Compute the existential successors of true&!p = !p  for the corresponding Kripke structure of the FSM.

If we use the definition of existential successor then the last element in transition relation &next(p) and Q relation !p will form &p&!p which will make existential successor always false. How can we calculate in such cases? Also I am facing the same situation for univesal successor calculation.

Can someone please help?

in * TF "Vis. and Sci. Comp." by (870 points)
edited by

1 Answer

+1 vote

Well, false is also a result and means that there are no such states. In the above example, you get empty sets of states for the predecessors, however, instead of the successors as you said. When I am using the teaching tool, I can quickly calculate all successor and predecessor states as follows:

EXISTENTIAL PREDECESSORS (PRE∃)

∃next(p).∃next(q).!(((a->o)->p|q)<->next(q))&next(p)&!next(p)
  = ∃next(q).false
  = false

Note that false is equivalent to false (hence no states).

UNIVERSAL PREDECESSORS (PRE∀)

∀next(p).∀next(q).(!(((a->o)->p|q)<->next(q))&next(p)->!next(p))
  = ∀next(q).((a->o)->p|q)<->next(q)
  = false

Note that false is equivalent to false (hence no states).

EXISTENTIAL SUCCESSORS (SUC∃)

new2old(∃p.∃q.!(((a->o)->p|q)<->next(q))&next(p)&!p)
  = new2old(∃q.!(((a->o)->q)<->next(q))&next(p))
  = new2old(!(!(a->o)<->next(q))&next(p)|!next(q)&next(p))
  = !(!(a->o)<->q)&p|!q&p

Note that !(!(a->o)<->q)&p|!q&p is equivalent to p&!q&!o&!a | p&!q&o&!a | p&!q&!o&a | p&q&o&a | p&q&o&!a | p&q&!o&!a | p&!q&o&a (seven states).

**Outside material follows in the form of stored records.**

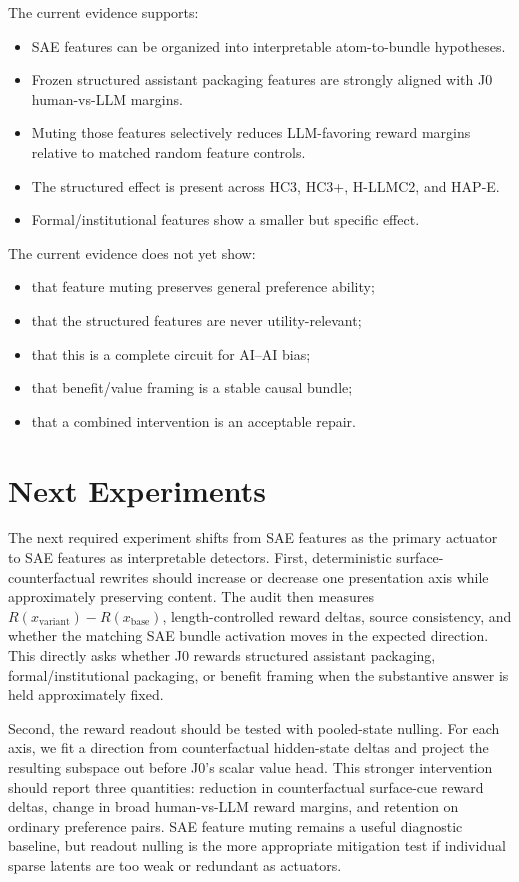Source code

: \documentclass[11pt]{article}
\begin{document}
The current evidence supports:

\begin{itemize}[leftmargin=1.5em]
\item SAE features can be organized into interpretable atom-to-bundle
      hypotheses.
\item Frozen structured assistant packaging features are strongly aligned with
      J0 human-vs-LLM margins.
\item Muting those features selectively reduces LLM-favoring reward margins
      relative to matched random feature controls.
\item The structured effect is present across HC3, HC3+, H-LLMC2, and HAP-E.
\item Formal/institutional features show a smaller but specific effect.
\end{itemize}

The current evidence does not yet show:

\begin{itemize}[leftmargin=1.5em]
\item that feature muting preserves general preference ability;
\item that the structured features are never utility-relevant;
\item that this is a complete circuit for AI--AI bias;
\item that benefit/value framing is a stable causal bundle;
\item that a combined intervention is an acceptable repair.
\end{itemize}

\section{Next Experiments}

The next required experiment shifts from SAE features as the primary actuator
to SAE features as interpretable detectors. First, deterministic
surface-counterfactual rewrites should increase or decrease one presentation
axis while approximately preserving content. The audit then measures
\(R(x_{\mathrm{variant}})-R(x_{\mathrm{base}})\), length-controlled reward
deltas, source consistency, and whether the matching SAE bundle activation
moves in the expected direction. This directly asks whether J0 rewards
structured assistant packaging, formal/institutional packaging, or benefit
framing when the substantive answer is held approximately fixed.

Second, the reward readout should be tested with pooled-state nulling. For each
axis, we fit a direction from counterfactual hidden-state deltas and project
the resulting subspace out before J0's scalar value head. This stronger
intervention should report three quantities: reduction in counterfactual
surface-cue reward deltas, change in broad human-vs-LLM reward margins, and
retention on ordinary preference pairs. SAE feature muting remains a useful
diagnostic baseline, but readout nulling is the more appropriate mitigation
test if individual sparse latents are too weak or redundant as actuators.
\end{document}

UNIVERSAL SUCCESSORS (SUC∀)

new2old(∀p.∀q.(!(((a->o)->p|q)<->next(q))&next(p)->!p))
  = new2old(∀q.!(!next(q)&next(p)))
  = new2old(!(!next(q)&next(p)))
  = !(!q&p)

Note that !(!q&p) is equivalent to !p&!q&o&a | !p&!q&o&!a | !p&!q&!o&a | !p&!q&!o&!a | p&q&o&a | p&q&o&!a | p&q&!o&a | p&q&!o&!a | !p&q&o&a | !p&q&o&!a | !p&q&!o&a | !p&q&!o&!a (12 states).

by (166k points)
Thank you so much. I was replacing new2old first and then doing existential quantification. I understood now.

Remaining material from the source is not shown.